The binomial theorem enables us to expand any power of a binomial expression.
Development of Binomial Theorem
We know that,
$(a+b)^{0}=1$
$(a+b)^{1}=a+b$
$(a+b)^{2}=a^{2}+2ab+b^{2}$
$(a+b)^{3}=a^{3}+3a^{2}b+3ab^{2}+b^{3}$
$(a+b)^{4}=a^{4}+4a^{3}b+6a^{2}b^{2}+4ab^{3}$$+b^{4}$
From these expansions, we observe that,
(i) the total number of terms in each expansion is one more than index.

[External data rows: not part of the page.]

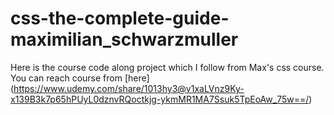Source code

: # css-the-complete-guide-maximilian_schwarzmuller
Here is the course code along project which I follow from Max's css course.
You can reach course from [here] (https://www.udemy.com/share/1013hy3@v1xaLVnz9Ky-x139B3k7p65hPUyL0dznvRQoctkjg-ykmMR1MA7Ssuk5TpEoAw_75w==/)
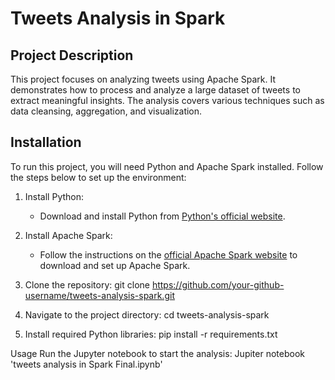 # Tweets Analysis in Spark

## Project Description
This project focuses on analyzing tweets using Apache Spark. It demonstrates how to process and analyze a large dataset of tweets to extract meaningful insights. The analysis covers various techniques such as data cleansing, aggregation, and visualization.

## Installation
To run this project, you will need Python and Apache Spark installed. Follow the steps below to set up the environment:

1. Install Python:
   - Download and install Python from [Python's official website](https://www.python.org/downloads/).

2. Install Apache Spark:
   - Follow the instructions on the [official Apache Spark website](https://spark.apache.org/docs/latest/) to download and set up Apache Spark.

3. Clone the repository:
   git clone https://github.com/your-github-username/tweets-analysis-spark.git
   
4. Navigate to the project directory:
cd tweets-analysis-spark

5. Install required Python libraries:
pip install -r requirements.txt

Usage
Run the Jupyter notebook to start the analysis:
Jupiter notebook 'tweets analysis in Spark  Final.ipynb'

Ex: in the expansion of $(a+b)^{3}$, the number of terms is 4 whereas the index is 3.
(ii) the powers (indices) of first quantity $'a'$ goes on decreasing by 1 whereas, the powers of the second quantity $'b'$ goes on increasing by 1, in successive terms.
(iii) in each term of expansion, the sum of indices of $a$ and $b$ is the same and is equal to the index of $(a+b)$.
Let us write the coefficients of the terms in a table
We can observe that the coefficients form a certain pattern.
(i) each row starts with 1 and ends with 1.
(ii) each coefficient (except the first and last) in a row is the sum of two coefficients in the preceding row.

This pattern (arrangement of numbers) is known as Pascal's Triangle.
Expansions for the higher powers of Binomial can be written using Pascal's triangle.
Ex: expand $(a+b)^{6}$
The row for index 6 is
1 6 15 20 15 6 1
Using this row for coefficients, we get
$(a+b)^{6}=a^{6}+6a^{5}b+15a^{4}b^{2}+20a^{3}b^{3}$$+15a^{2}b^{4}+6ab^{5}+b^{6}$

Now, if we want to find the expansion of $(a+b)^{12}$, we are required to get the row for index 12, by writing Pascal's triangle till index 12. This is a lengthy process.
Therefore, we use the concept of combinations to rewrite the numbers in the Pascal's triangle.
We know that,
$\displaystyle \small ^{n}C_{r}=\frac{n!}{r!(n-r)!}$, $0\leq r\leq n$
Also,
 $\displaystyle \small ^{n}C_{0}=1=^{n}C_{n}$
The Pascal's triangle can be rewritten as
Now we can write the row of Pascal's triangle for any index without writing the earlier rows.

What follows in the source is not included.